Voyager Makes an Interstellar Discovery
NASA News, 23rd December 2009
The solar system is passing through an
interstellar cloud that physics says should not exist. In
the Dec. 24th issue of Nature, a team of scientists
reveal how NASA's Voyager spacecraft have solved the mystery.
The
discovery has implications for the future when the solar system
will eventually bump into other, similar clouds in our arm
of the Milky Way galaxy. Astronomers
call the cloud we're running into now the Local Interstellar
Cloud or "Local Fluff" for short. It's about 30
light years wide and contains a wispy mixture of hydrogen
and helium atoms at a temperature of 6000 C. The existential
mystery of the Fluff has to do with its surroundings. About
10 million years ago, a cluster of supernovas exploded nearby,
creating a giant bubble of million-degree gas. The Fluff is
completely surrounded by this high-pressure supernova exhaust
and should be crushed or dispersed by it.
"The
observed temperature and density of the local cloud do not
provide enough pressure to resist the 'crushing action' of
the hot gas around it," says Opher. So
how does the Fluff survive? The Voyagers have found an answer.
"Voyager
data show that the Fluff is much more strongly magnetized
than anyone had previously suspected—between 4 and 5 microgauss*,"
says Opher. "This magnetic field can provide the extra
pressure required to resist destruction."
An artist's concept of the Local Interstellar Cloud, also
known as the "Local Fluff." Credit: Linda Huff (American
Scientist) and Priscilla Frisch (University of Chicago) NASA's
two Voyager probes have been racing out of the solar system
for more than 30 years. They are now beyond the orbit of Pluto
and on the verge of entering interstellar space—but they are
not there yet. "The
Voyagers are not actually inside the Local Fluff," says
Opher. "But they are getting close and can sense what
the cloud is like as they approach it." The
Fluff is held at bay just beyond the edge of the solar system
by the sun's magnetic field, which is inflated by solar wind
into a magnetic bubble more than 10 billion km wide. Called
the "heliosphere," this bubble acts as a shield
that helps protect the inner solar system from galactic cosmic
rays and interstellar clouds. The two Voyagers are located
in the outermost layer of the heliosphere, or "heliosheath,"

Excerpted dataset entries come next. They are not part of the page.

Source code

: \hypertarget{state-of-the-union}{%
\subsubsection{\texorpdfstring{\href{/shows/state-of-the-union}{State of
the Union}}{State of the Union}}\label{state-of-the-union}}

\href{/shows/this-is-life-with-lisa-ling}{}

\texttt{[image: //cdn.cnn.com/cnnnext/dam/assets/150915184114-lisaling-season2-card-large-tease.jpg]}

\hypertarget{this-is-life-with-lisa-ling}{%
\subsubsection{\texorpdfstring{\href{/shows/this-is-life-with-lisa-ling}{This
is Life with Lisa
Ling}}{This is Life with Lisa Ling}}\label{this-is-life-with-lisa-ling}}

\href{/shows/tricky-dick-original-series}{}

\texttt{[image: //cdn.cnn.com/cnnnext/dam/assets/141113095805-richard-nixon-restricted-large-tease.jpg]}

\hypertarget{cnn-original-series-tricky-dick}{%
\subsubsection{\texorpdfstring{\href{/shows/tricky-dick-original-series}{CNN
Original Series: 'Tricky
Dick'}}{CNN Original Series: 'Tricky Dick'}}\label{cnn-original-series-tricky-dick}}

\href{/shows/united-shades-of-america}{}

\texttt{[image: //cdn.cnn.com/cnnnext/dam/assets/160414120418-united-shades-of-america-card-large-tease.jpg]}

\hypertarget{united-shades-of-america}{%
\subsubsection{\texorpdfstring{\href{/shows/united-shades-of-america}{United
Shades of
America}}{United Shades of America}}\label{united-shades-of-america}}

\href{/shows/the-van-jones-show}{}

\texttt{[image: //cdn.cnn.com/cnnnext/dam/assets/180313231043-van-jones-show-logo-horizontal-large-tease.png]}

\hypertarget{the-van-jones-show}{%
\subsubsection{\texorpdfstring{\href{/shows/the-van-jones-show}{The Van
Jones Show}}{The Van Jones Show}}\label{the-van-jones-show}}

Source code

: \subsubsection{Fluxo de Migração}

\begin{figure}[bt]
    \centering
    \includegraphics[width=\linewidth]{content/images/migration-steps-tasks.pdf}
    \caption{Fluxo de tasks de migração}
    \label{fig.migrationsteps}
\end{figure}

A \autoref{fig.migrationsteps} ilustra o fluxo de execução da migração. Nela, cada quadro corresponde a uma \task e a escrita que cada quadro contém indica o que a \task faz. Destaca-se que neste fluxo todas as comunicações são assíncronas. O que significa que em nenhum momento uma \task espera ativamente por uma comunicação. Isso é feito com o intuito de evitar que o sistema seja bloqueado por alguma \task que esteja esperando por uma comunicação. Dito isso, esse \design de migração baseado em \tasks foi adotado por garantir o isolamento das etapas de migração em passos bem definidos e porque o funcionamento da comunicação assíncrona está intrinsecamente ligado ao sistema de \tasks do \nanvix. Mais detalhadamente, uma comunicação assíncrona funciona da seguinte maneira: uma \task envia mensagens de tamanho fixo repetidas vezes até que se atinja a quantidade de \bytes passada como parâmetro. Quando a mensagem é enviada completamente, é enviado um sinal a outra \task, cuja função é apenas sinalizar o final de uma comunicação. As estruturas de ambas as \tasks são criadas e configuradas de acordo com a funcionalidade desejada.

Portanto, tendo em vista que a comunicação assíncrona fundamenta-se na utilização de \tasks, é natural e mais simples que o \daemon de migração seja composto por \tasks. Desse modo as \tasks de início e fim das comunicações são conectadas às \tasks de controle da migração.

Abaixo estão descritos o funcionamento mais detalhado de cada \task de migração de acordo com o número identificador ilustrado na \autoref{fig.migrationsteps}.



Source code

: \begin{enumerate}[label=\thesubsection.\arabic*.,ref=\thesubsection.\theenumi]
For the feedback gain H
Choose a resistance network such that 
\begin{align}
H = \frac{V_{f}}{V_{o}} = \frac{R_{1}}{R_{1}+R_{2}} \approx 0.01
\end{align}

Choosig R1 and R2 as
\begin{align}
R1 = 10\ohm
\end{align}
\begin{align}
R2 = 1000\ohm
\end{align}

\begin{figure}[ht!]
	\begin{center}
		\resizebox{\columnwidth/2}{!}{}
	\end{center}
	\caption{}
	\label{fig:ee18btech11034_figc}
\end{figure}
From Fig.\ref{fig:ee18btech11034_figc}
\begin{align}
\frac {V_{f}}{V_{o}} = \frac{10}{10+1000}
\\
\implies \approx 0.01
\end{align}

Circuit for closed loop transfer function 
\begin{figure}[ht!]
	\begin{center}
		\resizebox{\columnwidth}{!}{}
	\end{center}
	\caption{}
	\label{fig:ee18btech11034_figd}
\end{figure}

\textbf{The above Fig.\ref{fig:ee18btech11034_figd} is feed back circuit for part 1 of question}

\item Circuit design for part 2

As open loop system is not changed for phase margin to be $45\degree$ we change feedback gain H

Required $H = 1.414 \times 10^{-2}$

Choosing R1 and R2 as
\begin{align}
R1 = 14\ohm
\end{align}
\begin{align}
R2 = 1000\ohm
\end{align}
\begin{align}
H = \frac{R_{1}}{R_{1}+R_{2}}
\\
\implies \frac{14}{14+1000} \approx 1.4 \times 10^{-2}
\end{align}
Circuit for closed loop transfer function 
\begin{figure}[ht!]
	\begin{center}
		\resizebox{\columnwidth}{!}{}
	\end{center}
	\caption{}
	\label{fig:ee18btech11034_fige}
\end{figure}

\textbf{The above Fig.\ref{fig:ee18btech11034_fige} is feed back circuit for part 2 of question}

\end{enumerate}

where the solar wind is slowed by the pressure of interstellar
gas. Voyager
1 entered the heliosheath in Dec. 2004; Voyager 2 followed
almost 3 years later in Aug. 2007. These crossings were key
to Opher et al's discovery.
The
size of the heliosphere is determined by a balance of forces:
Solar wind inflates the bubble from the inside while the Local
Fluff compresses it from the outside. Voyager's crossings
into the heliosheath revealed the approximate size of the
heliosphere and, thus, how much pressure the Local Fluff exerts.
A portion of that pressure is magnetic and corresponds to
the ~5 microgauss Opher's team has reported in Nature. The
fact that the Fluff is strongly magnetized means that other
clouds in the galactic neighborhood could be, too. Eventually,
the solar system will run into some of them, and their strong
magnetic fields could compress the heliosphere even more than
it is compressed now. Additional compression could allow more
cosmic rays to reach the inner solar system, possibly affecting
terrestrial climate and the ability of astronauts to travel
safely through space. On the other hand, astronauts wouldn't
have to travel so far because interstellar space would be
closer than ever. These events would play out on time scales
of tens to hundreds of thousands of years, which is how long
it takes for the solar system to move from one cloud to the
next.
"There could be interesting times ahead!" says Opher.